“It was the perfect opportunity to give VF-84 one last moment in the spotlight. Overall, the experience was very positive. I hope this movie will help people remember the Jolly Rogers,” VF-84 F-14 pilot Lieutenant Eric Mitchell
A Boeing 747 loaded with passengers is suddenly hijacked by terrorists demanding the release of their imprisoned comrades. If their demands are not met, they threaten to kill the passengers and attack Washington, D.C.
The president faces an Executive Decision: concede to the terrorist demands or intercept the 747 and shoot it down, killing all aboard.
This is a brief glimpse of the Warner Brothers blockbuster movie released in March starring Kurt Russell and Steven Segal.
What, you ask, does this movie have to do with the Navy? Well, the movie mirrors the real world in that the first question the nation’s leaders asked was: “Where is the nearest aircraft carrier?” The Navy’s newest carrier, John C. Stennis (CVN 74), was nearby. The aircraft that intercepted the hijacked jumbo jet were Navy F-14A Tomcats from the since-disestablished Fighter Squadron (VF) 84 Jolly Rogers based at Naval Air Station (NAS), Oceana, Va.
Warner Brothers decided to use the F-14, the Navy’s premier fighter, for the movie and obtained Department of Defense permission to do so, while agreeing to pay all costs associated with use of the aircraft. Stennis was able to take a break during August 1995 workups for the staging of the movie off Key West, Fla.
Once the Department of Defense approved the project, Commander Naval Air Force, U.S. Atlantic Fleet and Commander Fighter Wing, U.S. Atlantic Fleet were tasked with finding an F-14 squadron with time to accommodate a filming schedule.
The Jolly Rogers, with their menacing skull and crossbones insignia, were a perfect choice. VF-84, which appeared in the 1980 movie Final Countdown, was ready for another starring role.
According to Commander Dan Cloyd, VF-84 skipper, the Jolly Rogers were in the “right place at the right time. Our famous logo probably had something to do with it, as well.”
Next came the task of coordinating a shooting schedule between Warner Brothers and its commercial film pilots, VF-84 pilots and NAS Key West tower controllers. The producers of Executive Decision wanted to film during the morning sunrise and evening sunset to take advantage of the “soft lighting.”

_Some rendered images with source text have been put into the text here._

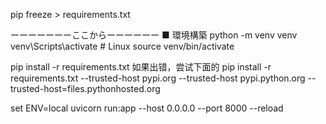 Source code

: pip freeze > requirements.txt

ーーーーーーーここからーーーーーー
■ 環境構築
python -m venv venv
venv\Scripts\activate # Linux source venv/bin/activate

pip install -r requirements.txt
如果出错，尝试下面的
pip install -r requirements.txt --trusted-host pypi.org --trusted-host pypi.python.org --trusted-host=files.pythonhosted.org

set ENV=local
uvicorn run:app --host 0.0.0.0 --port 8000 --reload
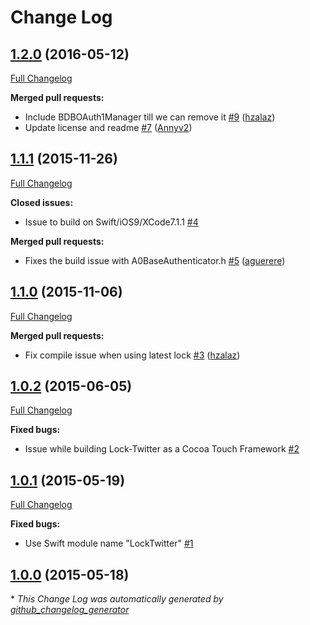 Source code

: # Change Log

## [1.2.0](https://github.com/auth0/Lock-Twitter.iOS/tree/1.2.0) (2016-05-12)
[Full Changelog](https://github.com/auth0/Lock-Twitter.iOS/compare/1.1.1...1.2.0)

**Merged pull requests:**

- Include BDBOAuth1Manager till we can remove it [\#9](https://github.com/auth0/Lock-Twitter.iOS/pull/9) ([hzalaz](https://github.com/hzalaz))
- Update license and readme [\#7](https://github.com/auth0/Lock-Twitter.iOS/pull/7) ([Annyv2](https://github.com/Annyv2))

## [1.1.1](https://github.com/auth0/Lock-Twitter.iOS/tree/1.1.1) (2015-11-26)
[Full Changelog](https://github.com/auth0/Lock-Twitter.iOS/compare/1.1.0...1.1.1)

**Closed issues:**

- Issue to build on Swift/iOS9/XCode7.1.1 [\#4](https://github.com/auth0/Lock-Twitter.iOS/issues/4)

**Merged pull requests:**

- Fixes the build issue with A0BaseAuthenticator.h [\#5](https://github.com/auth0/Lock-Twitter.iOS/pull/5) ([aguerere](https://github.com/aguerere))

## [1.1.0](https://github.com/auth0/Lock-Twitter.iOS/tree/1.1.0) (2015-11-06)
[Full Changelog](https://github.com/auth0/Lock-Twitter.iOS/compare/1.0.2...1.1.0)

**Merged pull requests:**

- Fix compile issue when using latest lock [\#3](https://github.com/auth0/Lock-Twitter.iOS/pull/3) ([hzalaz](https://github.com/hzalaz))

## [1.0.2](https://github.com/auth0/Lock-Twitter.iOS/tree/1.0.2) (2015-06-05)
[Full Changelog](https://github.com/auth0/Lock-Twitter.iOS/compare/1.0.1...1.0.2)

**Fixed bugs:**

- Issue while building Lock-Twitter as a Cocoa Touch Framework [\#2](https://github.com/auth0/Lock-Twitter.iOS/issues/2)

## [1.0.1](https://github.com/auth0/Lock-Twitter.iOS/tree/1.0.1) (2015-05-19)
[Full Changelog](https://github.com/auth0/Lock-Twitter.iOS/compare/1.0.0...1.0.1)

**Fixed bugs:**

- Use Swift module name "LockTwitter" [\#1](https://github.com/auth0/Lock-Twitter.iOS/issues/1)

## [1.0.0](https://github.com/auth0/Lock-Twitter.iOS/tree/1.0.0) (2015-05-18)


\* *This Change Log was automatically generated by [github_changelog_generator](https://github.com/skywinder/Github-Changelog-Generator)* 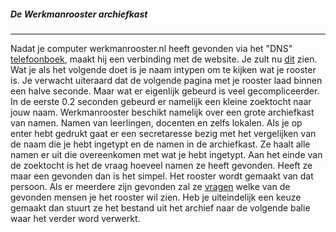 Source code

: ##### De Werkmanrooster archiefkast
---

Nadat je computer werkmanrooster.nl heeft gevonden via het "DNS" [telefoonboek](/intypen), maakt hij een verbinding met de website. Je zult nu [dit](http://werkmanrooster.nl) zien. Wat je als het volgende doet is je naam intypen om te kijken wat je rooster is. Je verwacht uiteraard dat de volgende pagina met je rooster laad binnen een halve seconde. Maar wat er eigenlijk gebeurd is veel gecompliceerder. In de eerste 0.2 seconden gebeurd er namelijk een kleine zoektocht naar jouw naam. Werkmanrooster beschikt namelijk over een grote archiefkast van namen. Namen van leerlingen, docenten en zelfs lokalen. Als je op enter hebt gedrukt gaat er een secretaresse bezig met het vergelijken van de naam die je hebt ingetypt en de namen in de archiefkast. Ze haalt alle namen er uit die overeenkomen met wat je hebt ingetypt. Aan het einde van de zoektocht is het de vraag hoeveel namen ze heeft gevonden. Heeft ze maar een gevonden dan is het simpel. Het rooster wordt gemaakt van dat persoon. Als er meerdere zijn gevonden zal ze [vragen](http://werkmanrooster.nl/rooster/Bram) welke van de gevonden mensen je het rooster wil zien. Heb je uiteindelijk een keuze gemaakt dan stuurt ze het bestand uit het archief naar de volgende balie waar het verder word verwerkt.
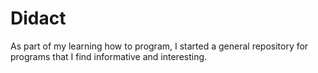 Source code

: # Didact
As part of my learning how to program, I started a general repository for programs that I find informative and interesting.
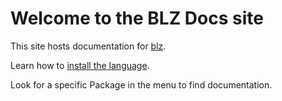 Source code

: # Welcome to the BLZ Docs site

This site hosts documentation for [blz](https://github.com/blazingkin/blz-ospl).

Learn how to [install the language](/installation/).

Look for a specific Package in the menu to find documentation. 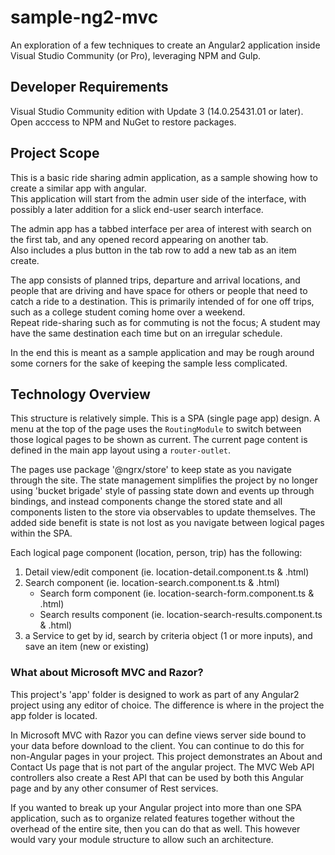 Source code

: # sample-ng2-mvc
An exploration of a few techniques to create an Angular2 application inside Visual Studio Community (or Pro), leveraging NPM and Gulp.

## Developer Requirements
Visual Studio Community edition with Update 3 (14.0.25431.01 or later).
Open acccess to NPM and NuGet to restore packages.

## Project Scope
This is a basic ride sharing admin application, as a sample showing how to create a similar app with angular.  
This application will start from the admin user side of the interface, with possibly a later addition for a slick end-user search interface.

The admin app has a tabbed interface per area of interest with search on the first tab, and any opened record appearing on another tab.  
Also includes a plus button in the tab row to add a new tab as an item create.

The app consists of planned trips, departure and arrival locations, and people that are driving and have space for others or people that 
need to catch a ride to a destination. This is primarily intended of for one off trips, such as a college student coming home over a weekend.  
Repeat ride-sharing such as for commuting is not the focus; A student may have the same destination each time but on an irregular schedule.

In the end this is meant as a sample application and may be rough around some corners for the sake of keeping the sample less complicated.

## Technology Overview
This structure is relatively simple.  This is a SPA (single page app) design.  A menu at the top of the page uses the `RoutingModule` to switch 
between those logical pages to be shown as current.  The current page content is defined in the main app layout using a `router-outlet`.

The pages use package '@ngrx/store' to keep state as you navigate through the site.  The state management simplifies the project by no longer using 
'bucket brigade' style of passing state down and events up through bindings, and instead components change the stored state and all components
listen to the store via observables to update themselves.  The added side benefit is state is not lost as you navigate between logical pages within
the SPA.

Each logical page component (location, person, trip) has the following:

1.	Detail view/edit component (ie. location-detail.component.ts & .html)
2.	Search component (ie. location-search.component.ts & .html)
	* Search form component (ie. location-search-form.component.ts & .html)
	* Search results component (ie. location-search-results.component.ts & .html)
3. a Service to get by id, search by criteria object (1 or more inputs), and save an item (new or existing)

### What about Microsoft MVC and Razor?
This project's 'app' folder is designed to work as part of any Angular2 project using any editor of choice.  The difference is where in the project the app folder is located.

In Microsoft MVC with Razor you can define views server side bound to your data before download to the client.  You can continue to do this for non-Angular pages in your
project.  This project demonstrates an About and Contact Us page that is not part of the angular project.  The MVC Web API controllers also create a Rest API that can be
used by both this Angular page and by any other consumer of Rest services.

If you wanted to break up your Angular project into more than one SPA application, such as to organize related features together without the overhead of the entire site, then you
can do that as well.  This however would vary your module structure to allow such an architecture.

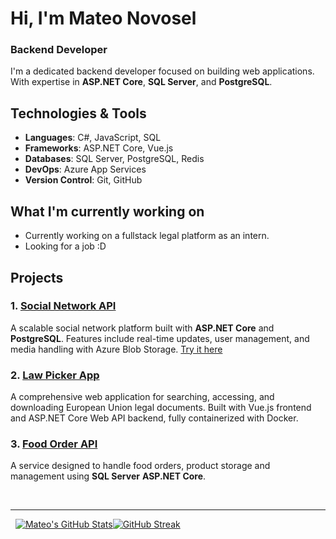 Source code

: # Hi, I'm Mateo Novosel
### Backend Developer

I'm a dedicated backend developer focused on building web applications. With expertise in **ASP.NET Core**, **SQL Server**, and **PostgreSQL**.

## Technologies & Tools

- **Languages**: C#, JavaScript, SQL
- **Frameworks**: ASP.NET Core, Vue.js
- **Databases**: SQL Server, PostgreSQL, Redis
- **DevOps**: Azure App Services
- **Version Control**: Git, GitHub

## What I'm currently working on

- Currently working on a fullstack legal platform as an intern.
- Looking for a job :D
<!--- Enhancing my skills with **cloud technologies** and **microservices architecture**.-->

## Projects

### 1. [Social Network API](https://github.com/novosel2/snetapi)
A scalable social network platform built with **ASP.NET Core** and **PostgreSQL**. Features include real-time updates, user management, and media handling with Azure Blob Storage. <a href="https://zavrsni-snet.vercel.app" target="_blank">Try it here</a>

### 2. [Law Picker App](https://github.com/novosel2/lawpicker-app)
A comprehensive web application for searching, accessing, and downloading European Union legal documents. Built with Vue.js frontend and ASP.NET Core Web API backend, fully containerized with Docker.

### 3. [Food Order API](https://github.com/novosel2/foodorderapi)
A service designed to handle food orders, product storage and management using **SQL Server** **ASP.NET Core**.

<br />
<hr />

&nbsp;&nbsp;[![Mateo's GitHub Stats](https://github-readme-stats.vercel.app/api?username=novosel2&show_icons=true&theme=radical&border_radius=0)](https://github.com/anuraghazra/github-readme-stats)[![GitHub Streak](https://github-readme-streak-stats-peach-tau.vercel.app?user=novosel2&theme=radical&border_radius=0&card_width=364)](https://git.io/streak-stats)

<!--
**novosel2/novosel2** is a ✨ _special_ ✨ repository because its `README.md` (this file) appears on your GitHub profile.

Here are some ideas to get you started:

- 🔭 I’m currently working on ...
- 🌱 I’m currently learning ...
- 👯 I’m looking to collaborate on ...
- 🤔 I’m looking for help with ...
- 💬 Ask me about ...
- 📫 How to reach me: ...
- 😄 Pronouns: ...
- ⚡ Fun fact: ....
-->
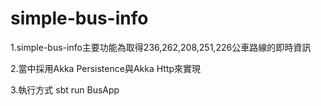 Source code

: # simple-bus-info

1.simple-bus-info主要功能為取得236,262,208,251,226公車路線的即時資訊

2.當中採用Akka Persistence與Akka Http來實現

3.執行方式 sbt run BusApp


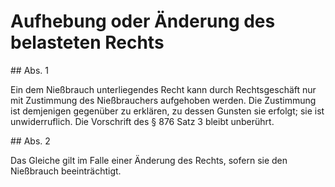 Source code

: # Aufhebung oder Änderung des belasteten Rechts



\#\# Abs. 1

 Ein dem Nießbrauch unterliegendes Recht kann durch Rechtsgeschäft nur mit Zustimmung des Nießbrauchers aufgehoben werden. Die Zustimmung ist demjenigen gegenüber zu erklären, zu dessen Gunsten sie erfolgt; sie ist unwiderruflich. Die Vorschrift des § 876 Satz 3 bleibt unberührt.

\#\# Abs. 2

 Das Gleiche gilt im Falle einer Änderung des Rechts, sofern sie den Nießbrauch beeinträchtigt. 

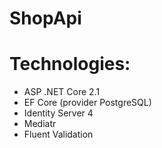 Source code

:# ShopApi

# Technologies:

 - ASP .NET Core 2.1
 - EF Core (provider PostgreSQL)
 - Identity Server 4
 - Mediatr
 - Fluent Validation
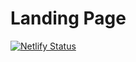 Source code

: # Landing Page

[![Netlify Status](https://api.netlify.com/api/v1/badges/011ab6d8-7a8d-40ae-bbe1-56a30750105b/deploy-status)](https://app.netlify.com/sites/landingpage-georgemaia/deploys) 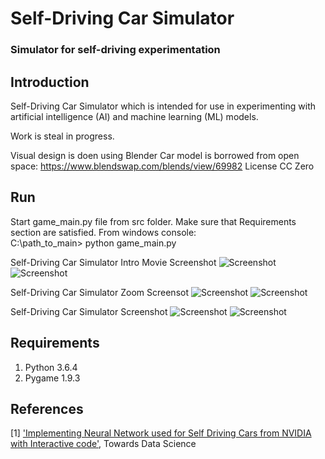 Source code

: # Self-Driving Car Simulator
### Simulator for self-driving experimentation

## Introduction
Self-Driving Car Simulator which is intended for use in experimenting with artificial intelligence (AI)
and machine learning (ML) models.

Work is steal in progress.

Visual design is doen using Blender
Car model is borrowed from open space: https://www.blendswap.com/blends/view/69982 License CC Zero


## Run

Start game_main.py file from src folder. Make sure that Requirements section are satisfied.
From windows console:  
C:\path_to_main> python game_main.py

Self-Driving Car Simulator Intro Movie Screenshot
![Screenshot](file://media/SelfDrivingCarScreenshot0.png)
![Screenshot](media/PongGameScreenshot.png)

Self-Driving Car Simulator Zoom Screensot
![Screenshot](file://media/SelfDrivingCarScreenshot1.png)
![Screenshot](media/PongGameLayout.png)

Self-Driving Car Simulator Screenshot
![Screenshot](file://media/SelfDrivingCarScreenshot2.png)
![Screenshot](media/PongGameLayout.png)

## Requirements

1. Python 3.6.4
2. Pygame 1.9.3


## References
[1] ['Implementing Neural Network used for Self Driving Cars from NVIDIA with Interactive code'](https://towardsdatascience.com/implementing-neural-network-used-for-self-driving-cars-from-nvidia-with-interactive-code-manual-aa6780bc70f4), Towards Data Science
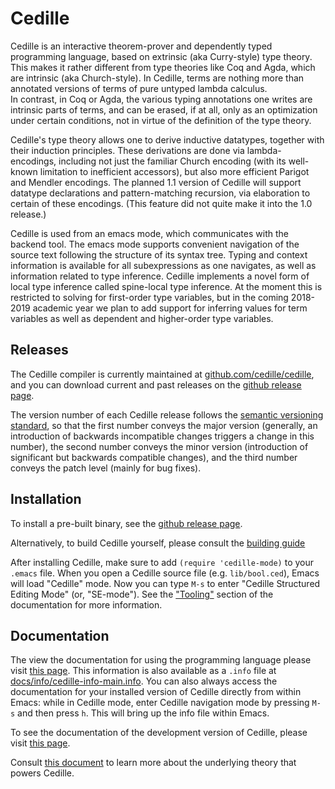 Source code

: # Cedille
Cedille is an interactive theorem-prover and dependently typed
programming language, based on extrinsic (aka Curry-style) type theory.
This makes it rather different from type theories like Coq and Agda,
which are intrinsic (aka Church-style).  In Cedille, terms are nothing
more than annotated versions of terms of pure untyped lambda calculus.  
In contrast, in Coq or Agda, the various typing annotations one writes
are intrinsic parts of terms, and can be erased, if at all, only as an
optimization under certain conditions, not in virtue of the definition
of the type theory.

Cedille's type theory allows one to derive inductive datatypes,
together with their induction principles.  These derivations are done
via lambda-encodings, including not just the familiar Church encoding
(with its well-known limitation to inefficient accessors), but also
more efficient Parigot and Mendler encodings.  The planned 1.1 version
of Cedille will support datatype declarations and pattern-matching
recursion, via elaboration to certain of these encodings.  (This feature
did not quite make it into the 1.0 release.)

Cedille is used from an emacs mode, which communicates with the
backend tool.  The emacs mode supports convenient navigation of
the source text following the structure of its syntax tree.  Typing
and context information is available for all subexpressions as
one navigates, as well as information related to type inference.  Cedille
implements a novel form of local type inference called spine-local type
inference.  At the moment this is restricted to solving for first-order
type variables, but in the coming 2018-2019 academic year we plan
to add support for inferring values for term variables as well as
dependent and higher-order type variables.

## Releases
The Cedille compiler is currently maintained at
[github.com/cedille/cedille](https://github.com/cedille/cedille),
and you can download current and past releases on the
[github release page](https://github.com/cedille/cedille/releases).

The version number of each Cedille release follows the
[semantic versioning standard](https://semver.org/),
so that the first number conveys the major version (generally, an
introduction of backwards incompatible changes triggers a change in
this number), the second number conveys the minor version
(introduction of significant but backwards compatible changes), and
the third number conveys the patch level (mainly for bug fixes).

## Installation
To install a pre-built binary, see the
[github release page](https://github.com/cedille/cedille/releases).

Alternatively, to build Cedille yourself, please consult
the [building guide](./BUILD.md)

After installing Cedille,
make sure to add
`(require 'cedille-mode)`
to your `.emacs` file.
When you open a Cedille source file
(e.g. `lib/bool.ced`), Emacs
will load "Cedille" mode.
Now you can type `M-s`
to enter "Cedille
Structured Editing Mode"
(or, "SE-mode").
See the
["Tooling"](https://cedille.github.io/docs/tooling.html#tooling)
section of the documentation
for more information.

## Documentation
The view the documentation for using
the programming language please visit
[this page](https://cedille.github.io/docs/).
This information is also available as a `.info` file at
[docs/info/cedille-info-main.info](https://github.com/cedille/cedille.github.io/blob/master/info/cedille-info-main.info).
You can also always access the documentation for
your installed version of Cedille directly from within Emacs:
while in Cedille mode, enter Cedille
navigation mode by pressing `M-s` and then press `h`.
This will bring up the info file within Emacs.

To see the documentation of the development version of
Cedille, please visit
[this page](https://cedille.github.io/cedille/html/).

Consult
[this document](https://github.com/cedille/cedille.github.io/blob/master/semantics.pdf)
to learn more about
the underlying theory that powers Cedille.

Not only was the flying schedule unique, but the flying itself presented some unusual challenges to the pilots and radar intercept officers of VF-84. Flying in formation with three other Tomcats while intercepting a Boeing 747 is not a scenario experienced in flight school. The crews also had to deal with flying in close proximity to a Learjet loaded with film cameras. According to Cloyd, the plot of the movie is fairly realistic, although the filming seemed to be a “hybrid of real life and Hollywood movie magic.” VF-84’s technical input led to changes involving dialogue and flight formations that made the plot more believable.
Working on the movie was “a very unique experience—one I will never forget,” said F-14 pilot Lieutenant Eric Mitchell. “It was the perfect opportunity to give VF-84 one last moment in the spotlight.” (The squadron was disestablished on 1 October 1995, and the Jolly Rogers name and insignia were then transferred to VF-103, also based at Oceana.) “Overall, the experience was very positive. I hope this movie will help people remember the Jolly Rogers,” he said.
Thanks to Hollywood magic, the Navy’s newest aircraft carrier made her motion picture debut, and the legacy of the Jolly Rogers was immortalized forever on the silver screen.
We think the best way to remember VF-84 is watching the aerial sequences featuring Jolly Rogers F-14’s in Executive Decision.